Por Basílio Perez, presidente da ABRINT
Criado em 2000 para financiar a universalização do serviço telefônico no Brasil, o Fust (Fundo de Universalização dos Serviços de Telecomunicações) é um bom exemplo de péssima utilização de recursos públicos. Formado pela contribuição anual de 1% da receita de todas as empresas do setor (dos R$ 21 bilhões arrecadados desde 2001, foram aplicados no setor apenas R$ 341 mil de acordo com o TCU – ou seja 0,002% do total, efetivamente um percentual ínfimo). Entra governo, sai governo, e os recursos do Fust continuam a ser utilizados para suprir o famigerado superávit primário da economia.
Outro fundo importante para o setor, o Fistel, criado para financiar as despesas de fiscalização da Agência, não teve melhor sorte. Desde a sua criação, em 1997, o orçamento da Anatel tem sido muito menor do que a arrecadação do Fistel, o que traz prejuízos para o setor de duas formas: onera as empresas de forma desproporcional e deixa a Anatel sem condições financeiras para desempenhar sua atividade de regulação e fiscalização do setor de forma adequada.
Esse debate é tão antigo quanto o próprio setor de telecomunicações no Brasil, mas é sempre oportuno tocar no assunto, ainda mais em época de eleição. Não há dúvidas de que o futuro das telecomunicações no Brasil passa diretamente pela utilização efetiva dos fundos setoriais, já que existem áreas que não são economicamente viáveis para a iniciativa privada e que devem, sim, ser objeto de políticas públicas financiadas com recursos públicos. Afinal, eles estão aí para isso.
Passados 18 anos desde sua criação, a utilização dos recursos do Fust agora enfrenta um imbróglio jurídico. A questão é que ele foi criado para financiar a universalização do serviço telefônico, objetivo esse que já foi atingido. Juridicamente, ele não pode ser usado para outros serviços, tal como a expansão da banda larga, prioridade central do setor no País. Embora haja diversos projetos de lei em tramitação no Congresso Nacional que tentam desfazer esse nó jurídico, nenhum deles mereceu o apoio necessário do Executivo e, assim, o Fust continua sendo recolhido sem poder ser aplicado no setor.
Dentro de algum tempo, o Congresso Nacional deve receber mais um projeto de lei que aborda essa questão. Na verdade, este projeto de lei objetiva modernizar o arcabouço legal olhando para o futuro, tratando também de internet via satélite e IoT.

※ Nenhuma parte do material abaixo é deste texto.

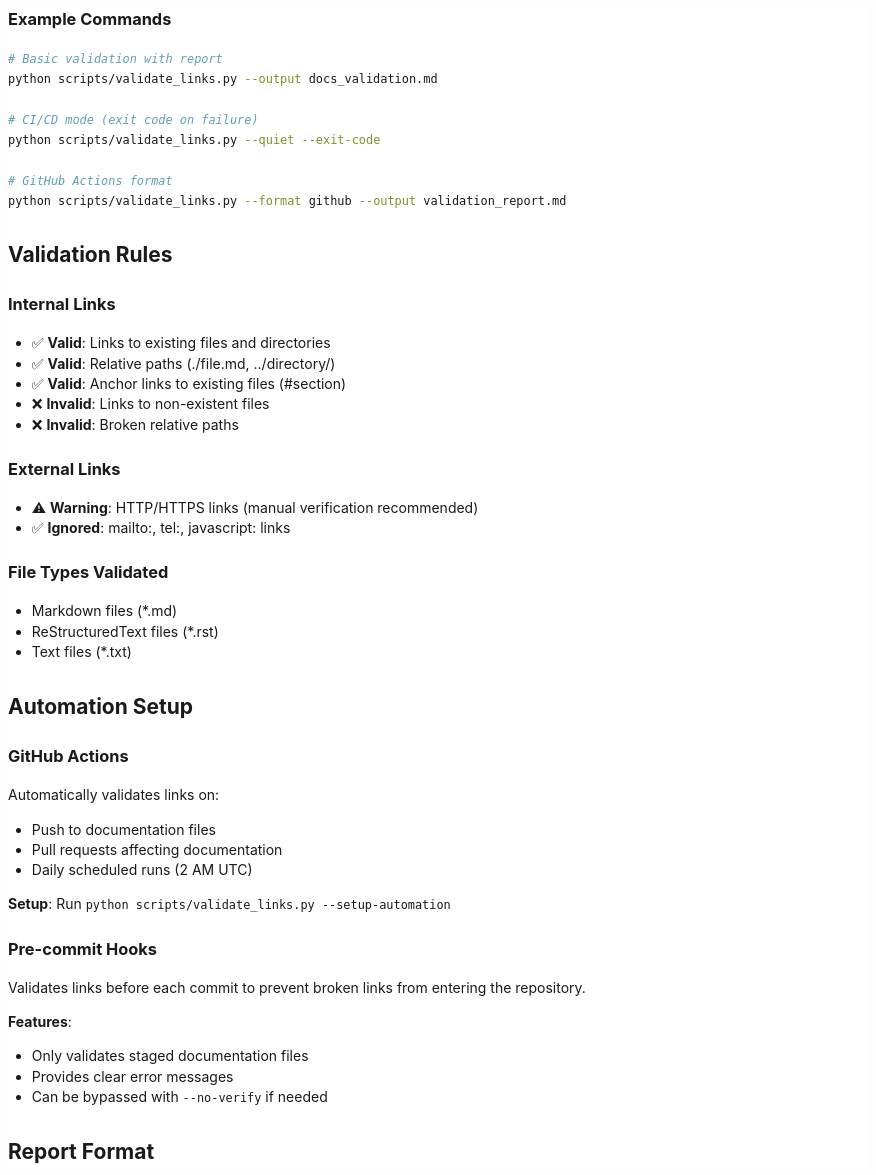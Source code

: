 ### Example Commands

```bash
# Basic validation with report
python scripts/validate_links.py --output docs_validation.md

# CI/CD mode (exit code on failure)
python scripts/validate_links.py --quiet --exit-code

# GitHub Actions format
python scripts/validate_links.py --format github --output validation_report.md
```

## Validation Rules

### Internal Links
- ✅ **Valid**: Links to existing files and directories
- ✅ **Valid**: Relative paths (./file.md, ../directory/)
- ✅ **Valid**: Anchor links to existing files (#section)
- ❌ **Invalid**: Links to non-existent files
- ❌ **Invalid**: Broken relative paths

### External Links
- ⚠️ **Warning**: HTTP/HTTPS links (manual verification recommended)
- ✅ **Ignored**: mailto:, tel:, javascript: links

### File Types Validated
- Markdown files (*.md)
- ReStructuredText files (*.rst)
- Text files (*.txt)

## Automation Setup

### GitHub Actions
Automatically validates links on:
- Push to documentation files
- Pull requests affecting documentation
- Daily scheduled runs (2 AM UTC)

**Setup**: Run `python scripts/validate_links.py --setup-automation`

### Pre-commit Hooks
Validates links before each commit to prevent broken links from entering the repository.

**Features**:
- Only validates staged documentation files
- Provides clear error messages
- Can be bypassed with `--no-verify` if needed

## Report Format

O autor da proposta é o conselheiro da Anatel e ex-senador Aníbal Diniz. O anteprojeto de lei já foi aprovado pelo conselho diretor da Anatel e agora está nas mãos do Ministério da Ciência Tecnologia Comunicações e Inovações (MCTIC), a quem caberá introduzir o projeto para sua tramitação no Congresso Nacional. A grosso modo, o projeto atua em três vertentes. A primeira é desfazer exatamente esse nó jurídico que impede o Fust de ser usado na banda larga. De forma habilidosa, própria de quem conhece os meandros da administração pública, o projeto cria um “comitê gestor do FUST”, coordenado pelo MCTIC, e formado por representantes de quatro ministérios: Ministério da Educação, Ministério da Defesa, Ministério da Saúde e da Justiça. Da forma como foi previsto, esse comitê teria peso político e institucional, facilitando o direcionamento de recursos para serem aplicados no setor.

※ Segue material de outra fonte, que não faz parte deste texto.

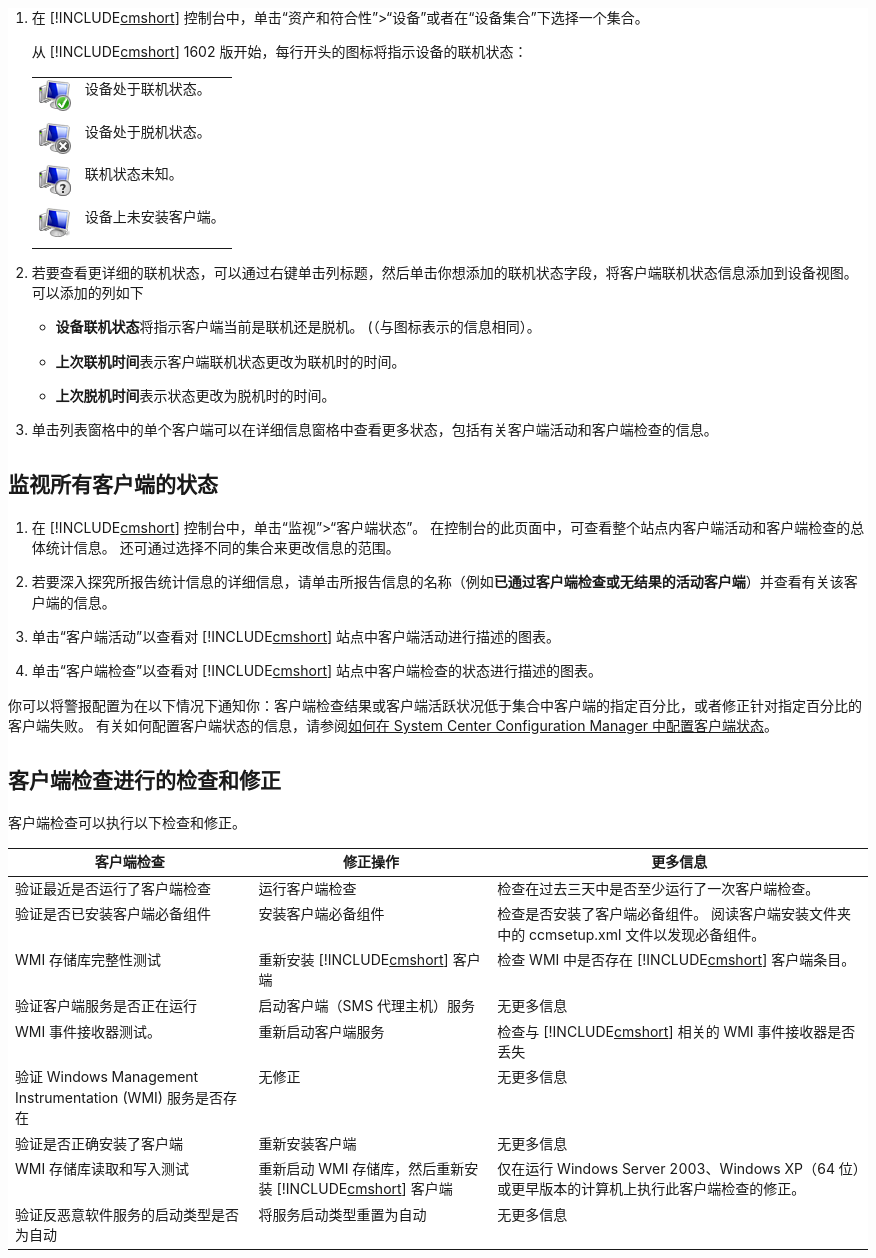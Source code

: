 1.  在 [!INCLUDE[cmshort](../LocTest/includes/cmshort_md.md)] 控制台中，单击“资产和符合性”\>“设备”或者在“设备集合”下选择一个集合。  
  
     从 [!INCLUDE[cmshort](../LocTest/includes/cmshort_md.md)] 1602 版开始，每行开头的图标将指示设备的联机状态：  
  
    |||  
    |-|-|  
    |![客户端的联机状态图标](../LocTest/media/online-status-icon.png "online status icon")|设备处于联机状态。|  
    |![客户端的脱机状态图标](../LocTest/media/offline-status-icon.png "offline status icon")|设备处于脱机状态。|  
    |![客户端的未知状态图标](../LocTest/media/unknown-status-icon.png "unknown status icon")|联机状态未知。|  
    |![未安装客户端](../LocTest/media/client-not-installed.png "client not installed")|设备上未安装客户端。|  
  
2.  若要查看更详细的联机状态，可以通过右键单击列标题，然后单击你想添加的联机状态字段，将客户端联机状态信息添加到设备视图。 可以添加的列如下  
  
    -   **设备联机状态**将指示客户端当前是联机还是脱机。 \(（与图标表示的信息相同）。  
  
    -   **上次联机时间**表示客户端联机状态更改为联机时的时间。  
  
    -   **上次脱机时间**表示状态更改为脱机时的时间。  
  
3.  单击列表窗格中的单个客户端可以在详细信息窗格中查看更多状态，包括有关客户端活动和客户端检查的信息。  
  
##  <a name="bkmk_allStatus"></a> 监视所有客户端的状态  
  
1.  在 [!INCLUDE[cmshort](../LocTest/includes/cmshort_md.md)] 控制台中，单击“监视”\>“客户端状态”。 在控制台的此页面中，可查看整个站点内客户端活动和客户端检查的总体统计信息。  还可通过选择不同的集合来更改信息的范围。  
  
2.  若要深入探究所报告统计信息的详细信息，请单击所报告信息的名称（例如**已通过客户端检查或无结果的活动客户端**）并查看有关该客户端的信息。  
  
3.  单击“客户端活动”以查看对 [!INCLUDE[cmshort](../LocTest/includes/cmshort_md.md)] 站点中客户端活动进行描述的图表。  
  
4.  单击“客户端检查”以查看对 [!INCLUDE[cmshort](../LocTest/includes/cmshort_md.md)] 站点中客户端检查的状态进行描述的图表。  
  
 你可以将警报配置为在以下情况下通知你：客户端检查结果或客户端活跃状况低于集合中客户端的指定百分比，或者修正针对指定百分比的客户端失败。 有关如何配置客户端状态的信息，请参阅[如何在 System Center Configuration Manager 中配置客户端状态](../LocTest/How-to-configure-client-status-in-System-Center-Configuration-Manager.md)。  
  
##  <a name="BKMK_ClientHealth"></a> 客户端检查进行的检查和修正  
 客户端检查可以执行以下检查和修正。  
  
|客户端检查|修正操作|更多信息|  
|------------------|------------------------|----------------------|  
|验证最近是否运行了客户端检查|运行客户端检查|检查在过去三天中是否至少运行了一次客户端检查。|  
|验证是否已安装客户端必备组件|安装客户端必备组件|检查是否安装了客户端必备组件。 阅读客户端安装文件夹中的 ccmsetup.xml 文件以发现必备组件。|  
|WMI 存储库完整性测试|重新安装 [!INCLUDE[cmshort](../LocTest/includes/cmshort_md.md)] 客户端|检查 WMI 中是否存在 [!INCLUDE[cmshort](../LocTest/includes/cmshort_md.md)] 客户端条目。|  
|验证客户端服务是否正在运行|启动客户端（SMS 代理主机）服务|无更多信息|  
|WMI 事件接收器测试。|重新启动客户端服务|检查与 [!INCLUDE[cmshort](../LocTest/includes/cmshort_md.md)] 相关的 WMI 事件接收器是否丢失|  
|验证 Windows Management Instrumentation \(WMI\) 服务是否存在|无修正|无更多信息|  
|验证是否正确安装了客户端|重新安装客户端|无更多信息|  
|WMI 存储库读取和写入测试|重新启动 WMI 存储库，然后重新安装 [!INCLUDE[cmshort](../LocTest/includes/cmshort_md.md)] 客户端|仅在运行 Windows Server 2003、Windows XP（64 位）或更早版本的计算机上执行此客户端检查的修正。|  
|验证反恶意软件服务的启动类型是否为自动|将服务启动类型重置为自动|无更多信息|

A outra vertente é a da banda larga satelital. Reconhecendo que muitas áreas do país só terão acesso via satélite, o projeto iguala a Taxa de Fiscalização de Instalação (TFI) das estações de satélite de pequeno porte à TFI das estações do SMP, desonerando o custo para implantação da infraestrutura. A terceira vertente é a da Internet das Coisas (IoT). O projeto zera a TFI e a TFF de todos os dispositivos IoT.
O anteprojeto de lei foi elaborado no escopo das discussões do Plano Estrutural de Redes de Telecomunicações (PERT) que está atualmente em consulta pública, pela Anatel. O PERT faz um amplo diagnóstico das redes de telecomunicações identificando as lacunas de cobertura e de atendimento e elenca algumas possíveis fontes de financiamento. Uma delas é o uso do FUST, que o anteprojeto de lei tenta destravar.
Essa é mais uma proposta, entre as muitas que existem no Congresso Nacional para resolver essa questão e o objetivo aqui não é avaliar se ela é boa ou ruim. Uma coisa é certa: enquanto o setor de telecomunicações não entrar na agenda nacional como uma prioridade – e isso aparentemente não vai acontecer nos próximos quatro anos a julgar pelos programas de governo dos candidatos a presidente – vamos, enquanto país, continuar patinando na universalização do acesso à Internet.